[Items listed in a dataset]

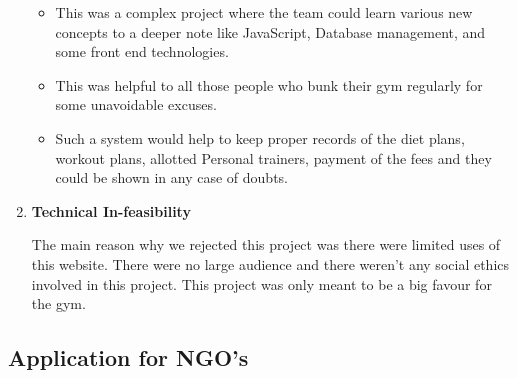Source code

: \documentclass[fleqn,10pt]{../SelfArx} %
\begin{document}
\begin{enumerate}
\begin{itemize}
    \item	This was a complex project where the team could learn various new concepts to a deeper note like JavaScript, Database management, and some front end technologies.
  \item		This was helpful to all those people who bunk their gym regularly for some unavoidable excuses.
  \item		Such a system would help to keep proper records of the diet plans, workout plans, allotted
Personal trainers, payment of the fees and they could be shown in any case of doubts.
\end{itemize}

\item \textbf{Technical  In-feasibility}

The main reason why we rejected this project was there were limited uses of this website. There were no large audience and there weren’t any social ethics involved in this project.
This project was only meant to be a big favour for the gym.
\end{enumerate}

\subsection {Application for NGO's}
\end{document}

→ **What is being asked**
Scan the records above for the word "some". Show each line in which it appears.

→ **Exercise response**
    \item	This was a complex project where the team could learn various new concepts to a deeper note like JavaScript, Database management, and some front end technologies.
  \item		This was helpful to all those people who bunk their gym regularly for some unavoidable excuses.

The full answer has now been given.